Sunday, August 31, 2014

Governments profit from fear and we need to 'invent peace'


Many governments had profited by and strengthened their hold on power through the creation of fear.

Fear is the foundation of violence and it appears an eccentric behavioural contradiction to claim your intent is peace, but which you seek through fear, laying the footings for violence.

Peace is not simply the absence of war or violence rather, it is a concept foreign to humanity and so something we have to yet invent.

Wim Wenders and Mary
Zournazi's have written about
"Inventing Peace".
War and violence have a strange pathos and it appears unable to meet or sate the human need for such anguish and bleakness, but from which spills a perverted heroism, bravery and honour, all of which are misunderstood and misplaced.

Early this century the U.S. Government initiated a “war on terror” and along with killing many people and causing untold damage, it did little except militarize and psychologically wound its own people and alienate millions in countries around the world.

Violence simply begets more violence and now Australia, in the thrall of a similar rhetoric and ideology that led the U.S. to its “war”, is reacting similarly with the “Team Australia” chant and a confected fear of terrorism.

Obviously there is a core of people who have earned the epithet of “terrorist”, but many who assemble behind them are little more than ordinary disaffected and disillusioned people who feel excluded from their society.

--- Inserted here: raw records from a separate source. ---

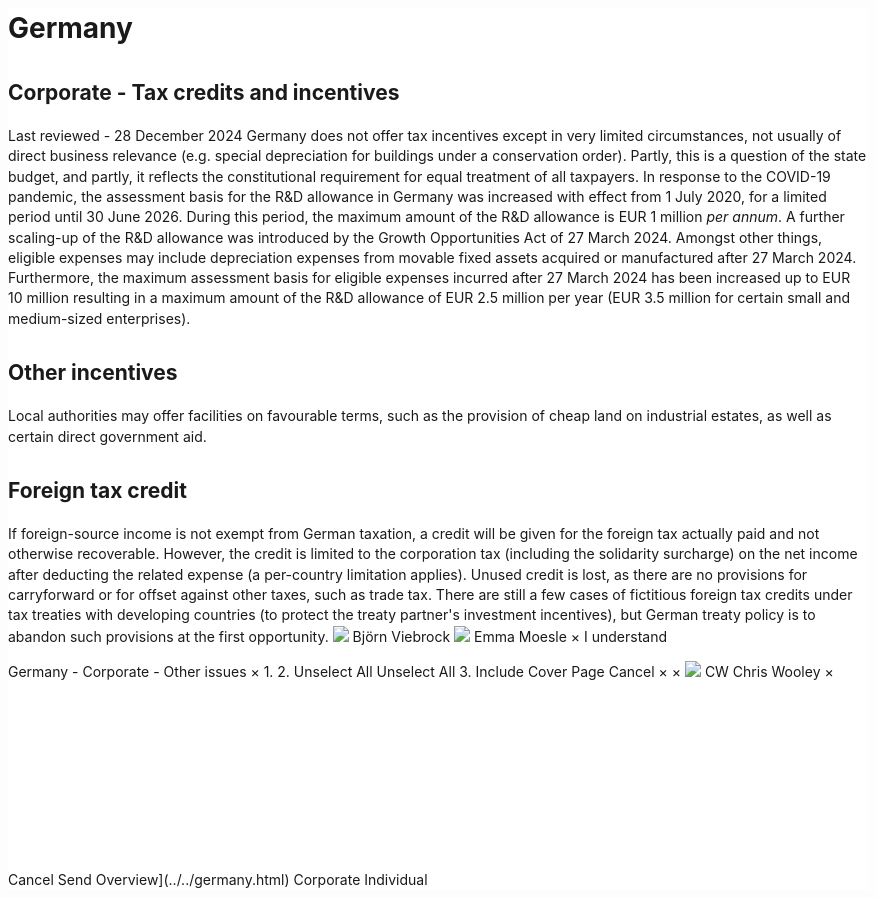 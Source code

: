 # Germany
## Corporate - Tax credits and incentives
Last reviewed - 28 December 2024
Germany does not offer tax incentives except in very limited circumstances, not usually of direct business relevance (e.g. special depreciation for buildings under a conservation order). Partly, this is a question of the state budget, and partly, it reflects the constitutional requirement for equal treatment of all taxpayers.
In response to the COVID-19 pandemic, the assessment basis for the R&D allowance in Germany was increased with effect from 1 July 2020, for a limited period until 30 June 2026. During this period, the maximum amount of the R&D allowance is EUR 1 million *per annum*.
A further scaling-up of the R&D allowance was introduced by the Growth Opportunities Act of 27 March 2024. Amongst other things, eligible expenses may include depreciation expenses from movable fixed assets acquired or manufactured after 27 March 2024.
Furthermore, the maximum assessment basis for eligible expenses incurred after 27 March 2024 has been increased up to EUR 10 million resulting in a maximum amount of the R&D allowance of EUR 2.5 million per year (EUR 3.5 million for certain small and medium-sized enterprises).
## Other incentives
Local authorities may offer facilities on favourable terms, such as the provision of cheap land on industrial estates, as well as certain direct government aid.
## Foreign tax credit
If foreign-source income is not exempt from German taxation, a credit will be given for the foreign tax actually paid and not otherwise recoverable. However, the credit is limited to the corporation tax (including the solidarity surcharge) on the net income after deducting the related expense (a per-country limitation applies). Unused credit is lost, as there are no provisions for carryforward or for offset against other taxes, such as trade tax. There are still a few cases of fictitious foreign tax credits under tax treaties with developing countries (to protect the treaty partner's investment incentives), but German treaty policy is to abandon such provisions at the first opportunity.
![](../../-/media/world-wide-tax-summaries/germanybjrn-viebrockgermany--bjorn-viebrock-2jpg20220701104147556.ashx%3Frev=4fd3d46157264818a39749baeb8b338b&revision=4fd3d461-5726-4818-a397-49baeb8b338b&hash=857F6A174280929FF261BAF1B08E99BBBBCEC6BE)
Björn Viebrock
![](../../-/media/world-wide-tax-summaries/attachments/germany---emma_moesle.ashx%3Frev=636c3aff1db74d23b514ac77a2c63cac&revision=636c3aff-1db7-4d23-b514-ac77a2c63cac&hash=4DA13C6C97F60A4975FD382D821F97950441062A)
Emma Moesle
×
I understand

Germany - Corporate - Other issues
×
1.
2.
Unselect All
Unselect All
3.
Include Cover Page
Cancel
×
×
![](../../-/media/world-wide-tax-summaries/attachments/global---chris-wooley.ashx%3Frev=ac5e5f3223b34096b1afc2a6009c7320&revision=ac5e5f32-23b3-4096-b1af-c2a6009c7320&hash=859B7ADC84DC2CBEC9760E9E6EE7DE6D0A8BFCDF)
CW
Chris Wooley
×
![](other-issues.html)
######
Cancel
Send
Overview](../../germany.html)
Corporate
Individual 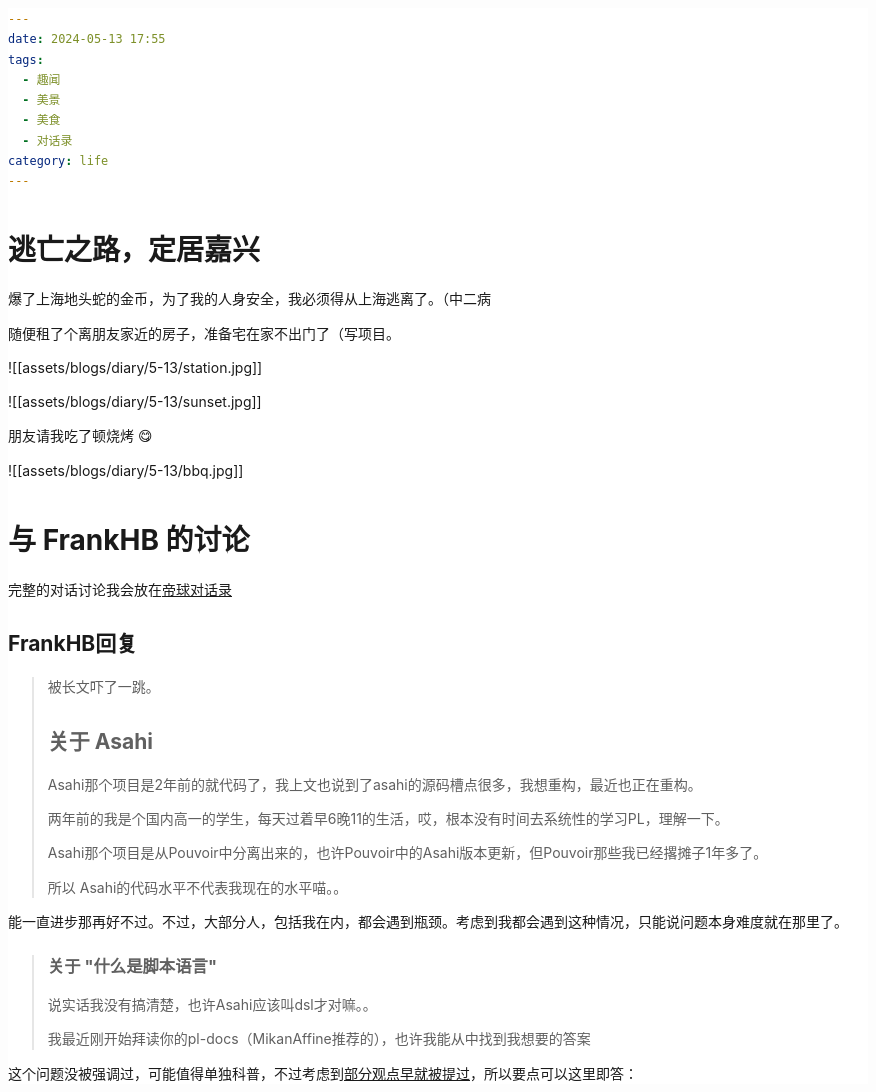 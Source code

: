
 ```yaml
---
date: 2024-05-13 17:55
tags:
  - 趣闻
  - 美景
  - 美食
  - 对话录
category: life
---
```

# 逃亡之路，定居嘉兴

爆了上海地头蛇的金币，为了我的人身安全，我必须得从上海逃离了。（中二病

随便租了个离朋友家近的房子，准备宅在家不出门了（写项目。

![[assets/blogs/diary/5-13/station.jpg]]

![[assets/blogs/diary/5-13/sunset.jpg]]

朋友请我吃了顿烧烤 😋

![[assets/blogs/diary/5-13/bbq.jpg]]
# 与 FrankHB 的讨论
完整的对话讨论我会放在[帝球对话录](blogs/chatlog-with-frankHB.md)

## FrankHB回复

 > 被长文吓了一跳。
> 
> ## 关于 Asahi
> Asahi那个项目是2年前的就代码了，我上文也说到了asahi的源码槽点很多，我想重构，最近也正在重构。
> 
> 两年前的我是个国内高一的学生，每天过着早6晚11的生活，哎，根本没有时间去系统性的学习PL，理解一下。
> 
> Asahi那个项目是从Pouvoir中分离出来的，也许Pouvoir中的Asahi版本更新，但Pouvoir那些我已经撂摊子1年多了。
> 
> 所以 Asahi的代码水平不代表我现在的水平喵。。
> 

能一直进步那再好不过。不过，大部分人，包括我在内，都会遇到瓶颈。考虑到我都会遇到这种情况，只能说问题本身难度就在那里了。

> ### 关于 "什么是脚本语言"
> 说实话我没有搞清楚，也许Asahi应该叫dsl才对嘛。。
> 
> 我最近刚开始拜读你的pl-docs（MikanAffine推荐的），也许我能从中找到我想要的答案
> 

这个问题没被强调过，可能值得单独科普，不过考虑到[部分观点早就被提过](https://www.yinwang.org/blog-cn/2013/03/29/scripting-language)，所以要点可以这里即答：
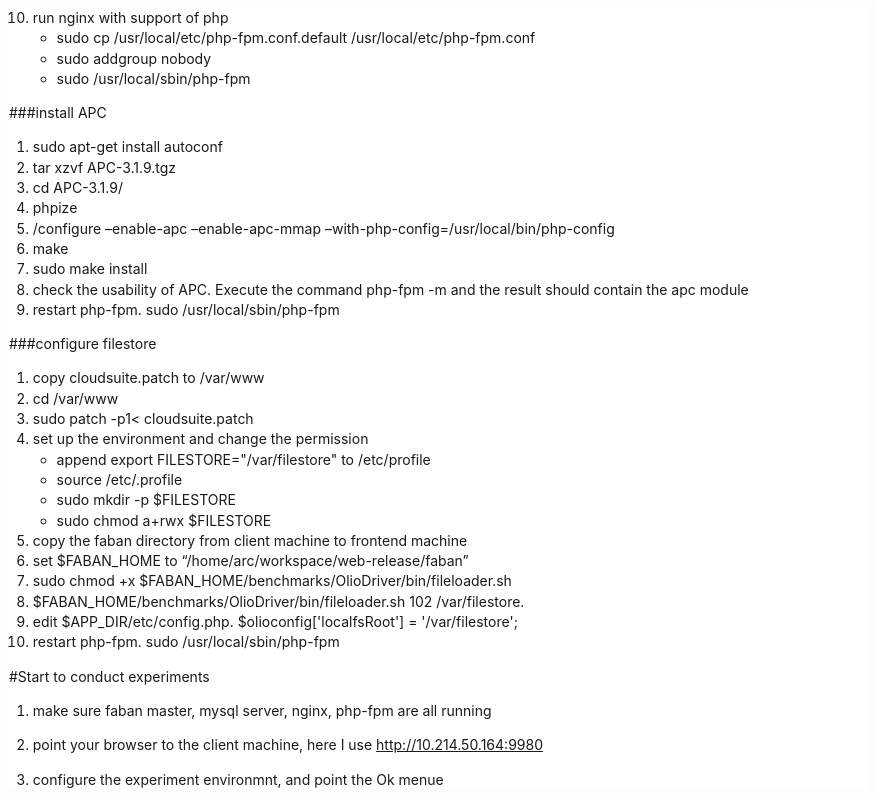 10. run nginx with support of php
    * sudo cp /usr/local/etc/php-fpm.conf.default /usr/local/etc/php-fpm.conf
    * sudo addgroup nobody
    * sudo /usr/local/sbin/php-fpm

###install APC

1. sudo apt-get install autoconf
2. tar xzvf APC-3.1.9.tgz
3. cd APC-3.1.9/
4. phpize
5. /configure –enable-apc –enable-apc-mmap –with-php-config=/usr/local/bin/php-config
6. make
7. sudo make install
8. check the usability of APC. Execute the command php-fpm -m and the result should contain the apc module
9. restart php-fpm. sudo /usr/local/sbin/php-fpm

###configure filestore

1. copy cloudsuite.patch to /var/www
2. cd /var/www
3. sudo patch -p1< cloudsuite.patch
4. set up the environment and change the permission
    * append export FILESTORE="/var/filestore" to /etc/profile
    * source /etc/.profile
    * sudo mkdir -p $FILESTORE
    * sudo chmod a+rwx $FILESTORE
5. copy the faban directory from client machine to frontend machine
6. set $FABAN_HOME to “/home/arc/workspace/web-release/faban”
7. sudo chmod +x $FABAN_HOME/benchmarks/OlioDriver/bin/fileloader.sh
8. $FABAN_HOME/benchmarks/OlioDriver/bin/fileloader.sh 102 /var/filestore.
9. edit $APP_DIR/etc/config.php.
    $olioconfig['localfsRoot'] = '/var/filestore';
10. restart php-fpm.
    sudo /usr/local/sbin/php-fpm

#Start to conduct experiments

1. make sure faban master, mysql server, nginx, php-fpm are all running

2. point your browser to the client machine, here I use http://10.214.50.164:9980

3. configure the experiment environmnt, and point the Ok menue
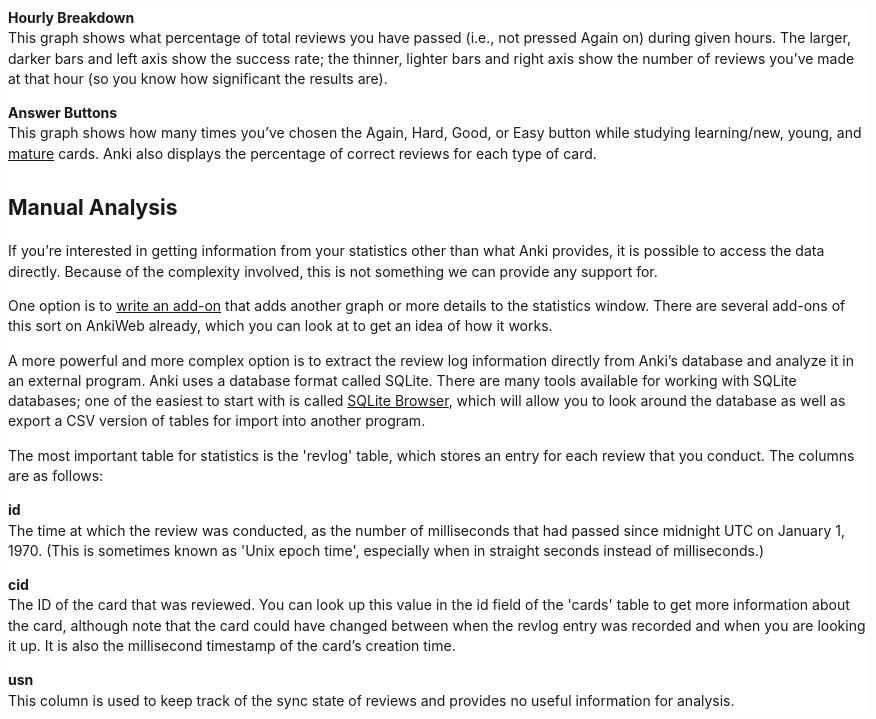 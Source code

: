 **Hourly Breakdown**\
This graph shows what percentage of total reviews you have passed (i.e.,
not pressed Again on) during given hours. The larger, darker bars and
left axis show the success rate; the thinner, lighter bars and right
axis show the number of reviews you’ve made at that hour (so you know
how significant the results are).

**Answer Buttons**\
This graph shows how many times you’ve chosen the Again, Hard, Good, or
Easy button while studying learning/new, young, and
[mature](getting-started.md#卡片種類) cards. Anki also displays the percentage
of correct reviews for each type of card.

## Manual Analysis

If you’re interested in getting information from your statistics other
than what Anki provides, it is possible to access the data directly.
Because of the complexity involved, this is not something we can provide
any support for.

One option is to [write an add-on](addons.md) that adds another graph or
more details to the statistics window. There are several add-ons of this
sort on AnkiWeb already, which you can look at to get an idea of how it
works.

A more powerful and more complex option is to extract the review log
information directly from Anki’s database and analyze it in an external
program. Anki uses a database format called SQLite. There are many tools
available for working with SQLite databases; one of the easiest to start
with is called [SQLite Browser](http://sqlitebrowser.org/), which will
allow you to look around the database as well as export a CSV version of
tables for import into another program.

The most important table for statistics is the 'revlog' table, which
stores an entry for each review that you conduct. The columns are as
follows:

**id**\
The time at which the review was conducted, as the number of
milliseconds that had passed since midnight UTC on January 1, 1970.
(This is sometimes known as 'Unix epoch time', especially when in
straight seconds instead of milliseconds.)

**cid**\
The ID of the card that was reviewed. You can look up this value in the
id field of the 'cards' table to get more information about the card,
although note that the card could have changed between when the revlog
entry was recorded and when you are looking it up. It is also the
millisecond timestamp of the card’s creation time.

**usn**\
This column is used to keep track of the sync state of reviews and
provides no useful information for analysis.
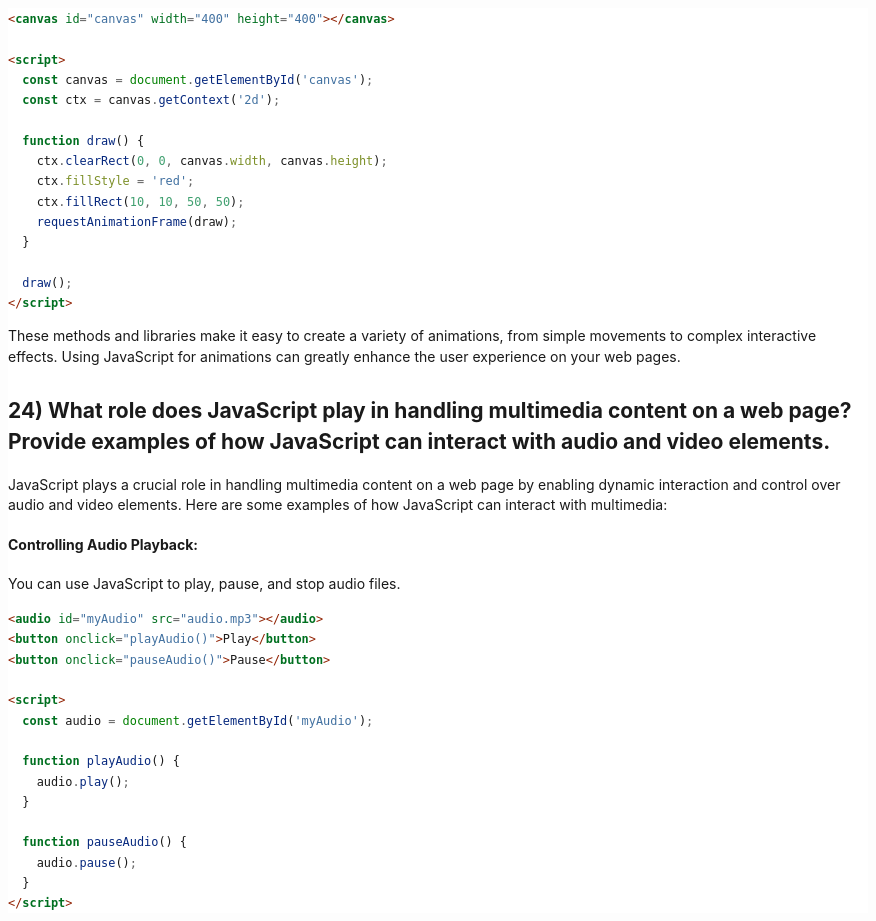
 ```html
<canvas id="canvas" width="400" height="400"></canvas>

<script>
  const canvas = document.getElementById('canvas');
  const ctx = canvas.getContext('2d');

  function draw() {
    ctx.clearRect(0, 0, canvas.width, canvas.height);
    ctx.fillStyle = 'red';
    ctx.fillRect(10, 10, 50, 50);
    requestAnimationFrame(draw);
  }

  draw();
</script>

```

These methods and libraries make it easy to create a variety of animations, from simple movements to complex interactive effects. Using JavaScript for animations can greatly enhance the user experience on your web pages.

## 24) What role does JavaScript play in handling multimedia content on a web page? Provide examples of how JavaScript can interact with audio and video elements.

JavaScript plays a crucial role in handling multimedia content on a web page by enabling dynamic interaction and control over audio and video elements. Here are some examples of how JavaScript can interact with multimedia:

#### Controlling Audio Playback:

You can use JavaScript to play, pause, and stop audio files.

```html
<audio id="myAudio" src="audio.mp3"></audio>
<button onclick="playAudio()">Play</button>
<button onclick="pauseAudio()">Pause</button>

<script>
  const audio = document.getElementById('myAudio');

  function playAudio() {
    audio.play();
  }

  function pauseAudio() {
    audio.pause();
  }
</script>

```
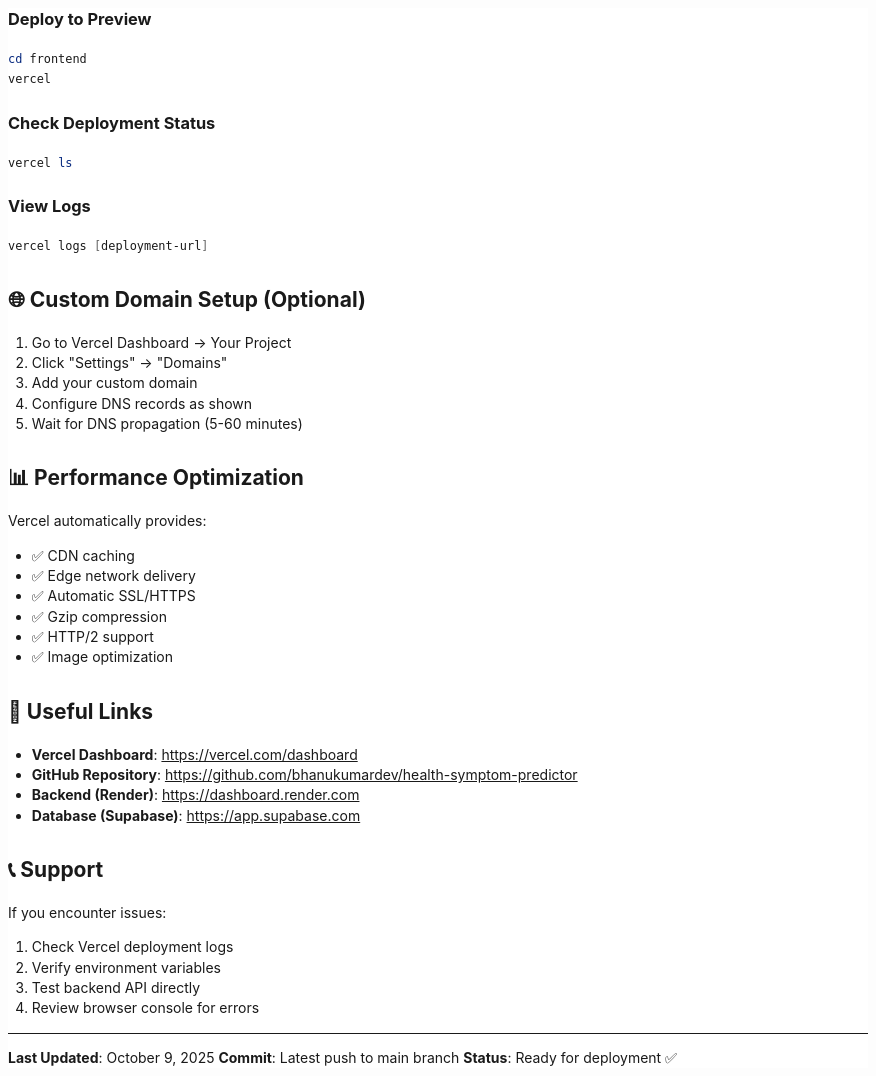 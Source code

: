 ### Deploy to Preview
```powershell
cd frontend
vercel
```

### Check Deployment Status
```powershell
vercel ls
```

### View Logs
```powershell
vercel logs [deployment-url]
```

## 🌐 Custom Domain Setup (Optional)

1. Go to Vercel Dashboard → Your Project
2. Click "Settings" → "Domains"
3. Add your custom domain
4. Configure DNS records as shown
5. Wait for DNS propagation (5-60 minutes)

## 📊 Performance Optimization

Vercel automatically provides:
- ✅ CDN caching
- ✅ Edge network delivery
- ✅ Automatic SSL/HTTPS
- ✅ Gzip compression
- ✅ HTTP/2 support
- ✅ Image optimization

## 🔗 Useful Links

- **Vercel Dashboard**: https://vercel.com/dashboard
- **GitHub Repository**: https://github.com/bhanukumardev/health-symptom-predictor
- **Backend (Render)**: https://dashboard.render.com
- **Database (Supabase)**: https://app.supabase.com

## 📞 Support

If you encounter issues:
1. Check Vercel deployment logs
2. Verify environment variables
3. Test backend API directly
4. Review browser console for errors

---

**Last Updated**: October 9, 2025
**Commit**: Latest push to main branch
**Status**: Ready for deployment ✅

Governments, whatever their persuasion, must create an inclusive environment in which social equality is the rock upon which individuals and communities specifically and society generally rests.

With an increasing number of young Australians finding it difficult, if not impossible to secure a foothold in our complex modern society, we are creating fertile grounds for oranizations to recruit youths to stand with them as they prosecute their “blood on the streets” causes.

Rather than spending millions of dollars combatting perceived terrorism, we should be looking at from whence it comes – largely people who are disillusioned by and excluded from our society.

Peace does not produce heroes in the traditional war-embodied sense, rather it produces heroes who are quiet, unassuming, and respectful and who know clearly, that violence begets violence and that we don’t need entrepreneurs who thrive and benefit from confrontation, but what we do need are people who understand and profit from peace.

Instead of spending to protect our borders we should be working at understanding how we welcome, embrace and make these people a part of our society; instead of spending to frustrate home-grown terrorists, we should be building an inclusive and collaborative society of which they are an integral part; instead of spending billions on our military forces, we should be using that cash to both understand and invent a world first – peace!